=== What the task requires ===
The answer must be an exact copy of the lines from the one containing "이제 서버에서 어떻게 처리해야할지 생각해보자." through the final line of the material, both included, and nothing else.

=== Data records ===
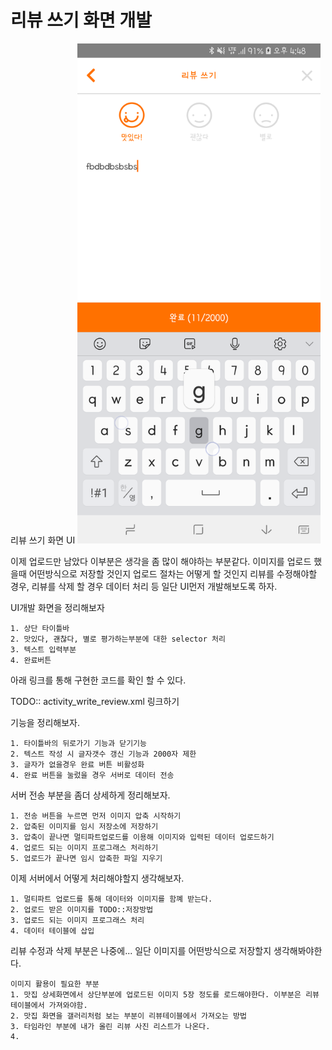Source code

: # 리뷰 쓰기 화면 개발

리뷰 쓰기 화면 UI
<img src = "register_review4.png" height="800px">

이제 업로드만 남았다 이부분은 생각을 좀 많이 해야하는 부분같다. 이미지를 업로드 했을때 어떤방식으로 저장할 것인지 업로드 절차는 어떻게 할 것인지 리뷰를 수정해야할 경우, 리뷰를 삭제 할 경우 데이터 처리 등  일단 UI먼저 개발해보도록 하자.

UI개발 화면을 정리해보자

```
1. 상단 타이틀바
2. 맛있다, 괜찮다, 별로 평가하는부분에 대한 selector 처리
3. 텍스트 입력부분
4. 완료버튼
```



아래 링크를 통해 구현한 코드를 확인 할 수 있다.

TODO:: activity_write_review.xml 링크하기



기능을 정리해보자.

```
1. 타이틀바의 뒤로가기 기능과 닫기기능
2. 텍스트 작성 시 글자갯수 갱신 기능과 2000자 제한
3. 글자가 없을경우 완료 버튼 비활성화
4. 완료 버튼을 눌렀을 경우 서버로 데이터 전송
```

서버 전송 부분을 좀더 상세하게 정리해보자.

```
1. 전송 버튼을 누르면 먼저 이미지 압축 시작하기
2. 압축된 이미지를 임시 저장소에 저장하기
3. 압축이 끝나면 멀티파트업로드를 이용해 이미지와 입력된 데이터 업로드하기
4. 업로드 되는 이미지 프로그래스 처리하기
5. 업로드가 끝나면 임시 압축한 파일 지우기
```

이제 서버에서 어떻게 처리해야할지 생각해보자.

```
1. 멀티파트 업로드를 통해 데이터와 이미지를 함꼐 받는다.
2. 업로드 받은 이미지를 TODO::저장방법
3. 업로드 되는 이미지 프로그래스 처리
4. 데이터 테이블에 삽입
```



리뷰 수정과 삭제 부분은 나중에... 일단 이미지를 어떤방식으로 저장할지 생각해봐야한다.

```
이미지 활용이 필요한 부분
1. 맛집 상세화면에서 상단부분에 업로드된 이미지 5장 정도를 로드해야한다. 이부분은 리뷰테이블에서 가져와야함.
2. 맛집 화면을 갤러리처럼 보는 부분이 리뷰테이블에서 가져오는 방법
3. 타임라인 부분에 내가 올린 리뷰 사진 리스트가 나온다.
4. 

```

=== Task response ===
이제 서버에서 어떻게 처리해야할지 생각해보자.

```
1. 멀티파트 업로드를 통해 데이터와 이미지를 함꼐 받는다.
2. 업로드 받은 이미지를 TODO::저장방법
3. 업로드 되는 이미지 프로그래스 처리
4. 데이터 테이블에 삽입
```



리뷰 수정과 삭제 부분은 나중에... 일단 이미지를 어떤방식으로 저장할지 생각해봐야한다.

```
이미지 활용이 필요한 부분
1. 맛집 상세화면에서 상단부분에 업로드된 이미지 5장 정도를 로드해야한다. 이부분은 리뷰테이블에서 가져와야함.
2. 맛집 화면을 갤러리처럼 보는 부분이 리뷰테이블에서 가져오는 방법
3. 타임라인 부분에 내가 올린 리뷰 사진 리스트가 나온다.
4. 

```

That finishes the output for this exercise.